##### Input records #####

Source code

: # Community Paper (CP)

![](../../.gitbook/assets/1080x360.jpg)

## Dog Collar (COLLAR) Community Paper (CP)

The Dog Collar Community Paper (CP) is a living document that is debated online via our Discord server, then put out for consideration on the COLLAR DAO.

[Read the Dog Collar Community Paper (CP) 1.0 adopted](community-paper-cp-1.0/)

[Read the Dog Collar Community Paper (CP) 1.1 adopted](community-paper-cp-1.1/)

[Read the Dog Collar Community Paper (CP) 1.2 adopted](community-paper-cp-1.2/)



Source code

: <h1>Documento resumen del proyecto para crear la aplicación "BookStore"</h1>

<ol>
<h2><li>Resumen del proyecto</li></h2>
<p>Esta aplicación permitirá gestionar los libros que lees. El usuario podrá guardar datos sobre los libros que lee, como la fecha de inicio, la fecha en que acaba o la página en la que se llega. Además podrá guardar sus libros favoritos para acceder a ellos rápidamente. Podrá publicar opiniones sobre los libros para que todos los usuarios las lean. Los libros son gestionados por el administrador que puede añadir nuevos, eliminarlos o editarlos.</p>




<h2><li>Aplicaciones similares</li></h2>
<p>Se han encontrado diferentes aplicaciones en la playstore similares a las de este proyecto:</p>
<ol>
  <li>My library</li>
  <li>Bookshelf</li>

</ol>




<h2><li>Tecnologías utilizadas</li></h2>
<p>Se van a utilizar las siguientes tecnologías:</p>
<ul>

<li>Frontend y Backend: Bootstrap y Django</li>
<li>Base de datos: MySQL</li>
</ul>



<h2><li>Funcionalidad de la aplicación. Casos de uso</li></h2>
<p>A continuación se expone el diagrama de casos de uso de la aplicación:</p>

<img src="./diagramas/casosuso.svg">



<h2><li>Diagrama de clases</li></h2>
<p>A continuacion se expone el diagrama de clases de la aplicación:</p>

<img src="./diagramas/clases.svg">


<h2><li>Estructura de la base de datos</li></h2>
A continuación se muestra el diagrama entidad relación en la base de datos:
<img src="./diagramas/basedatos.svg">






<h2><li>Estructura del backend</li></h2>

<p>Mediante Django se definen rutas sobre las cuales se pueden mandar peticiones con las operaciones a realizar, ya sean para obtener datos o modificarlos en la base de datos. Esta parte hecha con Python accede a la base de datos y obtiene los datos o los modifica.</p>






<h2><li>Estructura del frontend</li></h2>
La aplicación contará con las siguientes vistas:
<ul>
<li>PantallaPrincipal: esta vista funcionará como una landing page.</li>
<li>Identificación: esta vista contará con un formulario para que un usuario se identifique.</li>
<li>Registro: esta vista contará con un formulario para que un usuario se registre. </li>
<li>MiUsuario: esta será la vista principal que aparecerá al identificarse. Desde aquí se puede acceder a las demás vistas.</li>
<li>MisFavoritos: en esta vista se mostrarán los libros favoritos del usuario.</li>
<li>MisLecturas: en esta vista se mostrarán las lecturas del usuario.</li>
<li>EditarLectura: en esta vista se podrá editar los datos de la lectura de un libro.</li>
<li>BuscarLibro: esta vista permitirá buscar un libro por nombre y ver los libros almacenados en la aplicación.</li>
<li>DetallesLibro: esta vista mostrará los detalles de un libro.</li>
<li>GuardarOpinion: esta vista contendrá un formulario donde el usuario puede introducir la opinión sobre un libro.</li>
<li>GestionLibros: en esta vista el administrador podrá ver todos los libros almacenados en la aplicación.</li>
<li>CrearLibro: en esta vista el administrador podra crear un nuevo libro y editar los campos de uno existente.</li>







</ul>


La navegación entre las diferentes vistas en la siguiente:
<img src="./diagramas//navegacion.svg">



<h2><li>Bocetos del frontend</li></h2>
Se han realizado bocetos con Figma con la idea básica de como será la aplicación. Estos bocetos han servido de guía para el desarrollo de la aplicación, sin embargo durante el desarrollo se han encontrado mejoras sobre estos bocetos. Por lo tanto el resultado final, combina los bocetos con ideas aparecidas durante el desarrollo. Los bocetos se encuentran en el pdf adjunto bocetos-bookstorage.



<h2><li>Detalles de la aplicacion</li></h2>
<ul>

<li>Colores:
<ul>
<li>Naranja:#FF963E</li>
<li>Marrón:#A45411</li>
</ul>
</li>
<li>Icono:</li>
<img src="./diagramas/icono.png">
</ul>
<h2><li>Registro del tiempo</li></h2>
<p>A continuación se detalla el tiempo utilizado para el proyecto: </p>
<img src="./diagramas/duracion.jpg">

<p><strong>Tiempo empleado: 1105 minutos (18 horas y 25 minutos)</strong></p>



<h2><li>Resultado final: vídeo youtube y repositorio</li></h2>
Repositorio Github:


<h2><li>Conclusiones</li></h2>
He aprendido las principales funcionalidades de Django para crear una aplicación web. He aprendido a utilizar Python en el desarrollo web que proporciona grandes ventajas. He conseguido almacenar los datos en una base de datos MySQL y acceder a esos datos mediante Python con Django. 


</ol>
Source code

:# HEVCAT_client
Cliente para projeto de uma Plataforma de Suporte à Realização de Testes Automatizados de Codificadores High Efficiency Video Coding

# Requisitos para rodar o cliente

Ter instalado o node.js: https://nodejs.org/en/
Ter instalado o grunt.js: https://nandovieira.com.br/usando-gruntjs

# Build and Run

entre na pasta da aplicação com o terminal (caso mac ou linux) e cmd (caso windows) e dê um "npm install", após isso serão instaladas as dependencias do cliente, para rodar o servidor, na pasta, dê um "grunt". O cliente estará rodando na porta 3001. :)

#####
##### Input records #####

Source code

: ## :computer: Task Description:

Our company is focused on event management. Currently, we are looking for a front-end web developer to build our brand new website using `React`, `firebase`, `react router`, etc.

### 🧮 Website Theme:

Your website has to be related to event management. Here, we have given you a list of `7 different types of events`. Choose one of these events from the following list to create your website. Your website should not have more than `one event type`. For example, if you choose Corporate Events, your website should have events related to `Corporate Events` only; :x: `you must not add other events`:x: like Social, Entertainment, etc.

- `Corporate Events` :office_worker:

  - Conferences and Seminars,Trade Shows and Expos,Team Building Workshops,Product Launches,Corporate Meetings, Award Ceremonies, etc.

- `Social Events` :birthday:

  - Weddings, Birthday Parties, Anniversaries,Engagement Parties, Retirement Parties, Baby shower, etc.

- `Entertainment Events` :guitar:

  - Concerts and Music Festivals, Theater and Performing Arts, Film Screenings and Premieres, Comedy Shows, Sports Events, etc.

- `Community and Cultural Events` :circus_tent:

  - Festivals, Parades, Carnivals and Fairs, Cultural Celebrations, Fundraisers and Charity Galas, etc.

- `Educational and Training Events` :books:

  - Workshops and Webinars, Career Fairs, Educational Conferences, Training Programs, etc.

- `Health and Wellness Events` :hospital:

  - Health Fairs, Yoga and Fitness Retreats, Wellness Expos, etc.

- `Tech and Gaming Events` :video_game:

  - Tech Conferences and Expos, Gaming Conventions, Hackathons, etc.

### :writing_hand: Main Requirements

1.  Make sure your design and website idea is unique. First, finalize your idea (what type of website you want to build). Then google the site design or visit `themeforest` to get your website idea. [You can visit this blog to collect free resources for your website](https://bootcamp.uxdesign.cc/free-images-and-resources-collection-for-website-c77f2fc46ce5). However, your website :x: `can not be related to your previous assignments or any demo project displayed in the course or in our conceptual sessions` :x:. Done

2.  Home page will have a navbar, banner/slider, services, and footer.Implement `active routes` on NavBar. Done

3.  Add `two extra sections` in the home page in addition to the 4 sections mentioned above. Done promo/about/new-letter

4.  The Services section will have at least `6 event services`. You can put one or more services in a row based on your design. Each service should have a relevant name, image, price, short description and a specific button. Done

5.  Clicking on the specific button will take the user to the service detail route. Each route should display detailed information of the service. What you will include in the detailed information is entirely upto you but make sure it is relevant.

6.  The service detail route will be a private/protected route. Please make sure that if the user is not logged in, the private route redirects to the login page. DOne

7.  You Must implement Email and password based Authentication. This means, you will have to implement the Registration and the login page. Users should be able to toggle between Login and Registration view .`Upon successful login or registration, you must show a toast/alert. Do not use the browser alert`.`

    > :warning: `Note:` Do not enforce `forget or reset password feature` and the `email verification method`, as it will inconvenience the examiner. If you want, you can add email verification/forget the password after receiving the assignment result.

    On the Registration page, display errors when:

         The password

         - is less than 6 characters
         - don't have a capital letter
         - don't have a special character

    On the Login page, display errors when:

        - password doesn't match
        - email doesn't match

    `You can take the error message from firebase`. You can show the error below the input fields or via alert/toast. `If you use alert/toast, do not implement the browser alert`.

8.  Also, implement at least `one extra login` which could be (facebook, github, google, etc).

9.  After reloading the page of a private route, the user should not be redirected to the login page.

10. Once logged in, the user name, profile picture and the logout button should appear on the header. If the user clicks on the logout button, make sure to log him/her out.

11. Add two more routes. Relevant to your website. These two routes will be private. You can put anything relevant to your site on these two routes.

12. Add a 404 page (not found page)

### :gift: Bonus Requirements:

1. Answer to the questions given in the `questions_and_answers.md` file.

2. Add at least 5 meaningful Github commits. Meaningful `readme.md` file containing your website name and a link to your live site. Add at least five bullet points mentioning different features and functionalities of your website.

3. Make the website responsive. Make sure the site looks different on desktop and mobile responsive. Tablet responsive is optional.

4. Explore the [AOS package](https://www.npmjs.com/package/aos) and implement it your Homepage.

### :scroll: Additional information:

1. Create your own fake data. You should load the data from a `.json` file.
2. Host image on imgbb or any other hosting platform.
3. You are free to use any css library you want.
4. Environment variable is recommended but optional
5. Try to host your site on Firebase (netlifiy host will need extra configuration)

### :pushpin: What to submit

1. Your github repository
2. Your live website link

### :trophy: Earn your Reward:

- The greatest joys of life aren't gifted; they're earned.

#####
##### Input records #####

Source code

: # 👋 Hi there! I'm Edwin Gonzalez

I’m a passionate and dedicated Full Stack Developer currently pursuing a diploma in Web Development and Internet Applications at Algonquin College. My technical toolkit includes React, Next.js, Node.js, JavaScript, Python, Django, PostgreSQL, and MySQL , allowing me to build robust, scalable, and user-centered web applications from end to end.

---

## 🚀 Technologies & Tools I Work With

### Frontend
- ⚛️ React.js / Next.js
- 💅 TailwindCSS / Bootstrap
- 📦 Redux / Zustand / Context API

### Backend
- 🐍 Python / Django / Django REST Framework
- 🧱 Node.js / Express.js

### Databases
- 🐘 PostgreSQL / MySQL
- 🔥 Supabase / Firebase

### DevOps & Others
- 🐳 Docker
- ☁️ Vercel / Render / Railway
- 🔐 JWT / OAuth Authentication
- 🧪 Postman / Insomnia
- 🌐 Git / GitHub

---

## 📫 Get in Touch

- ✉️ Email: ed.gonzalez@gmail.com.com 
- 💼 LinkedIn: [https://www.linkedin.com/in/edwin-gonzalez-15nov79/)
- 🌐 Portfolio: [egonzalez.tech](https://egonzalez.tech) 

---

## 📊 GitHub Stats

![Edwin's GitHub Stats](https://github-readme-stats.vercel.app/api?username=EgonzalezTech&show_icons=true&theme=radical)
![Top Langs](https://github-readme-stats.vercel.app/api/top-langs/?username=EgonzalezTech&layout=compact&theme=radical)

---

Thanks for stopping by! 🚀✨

#####

**To do:** What you give back must be the stretch above, starting at the line with "- Health Fairs, Yoga" and ending at the line with "### :writing_hand: Main Requirements", copied exactly.

**Answer box:**
  - Health Fairs, Yoga and Fitness Retreats, Wellness Expos, etc.

- `Tech and Gaming Events` :video_game:

  - Tech Conferences and Expos, Gaming Conventions, Hackathons, etc.

### :writing_hand: Main Requirements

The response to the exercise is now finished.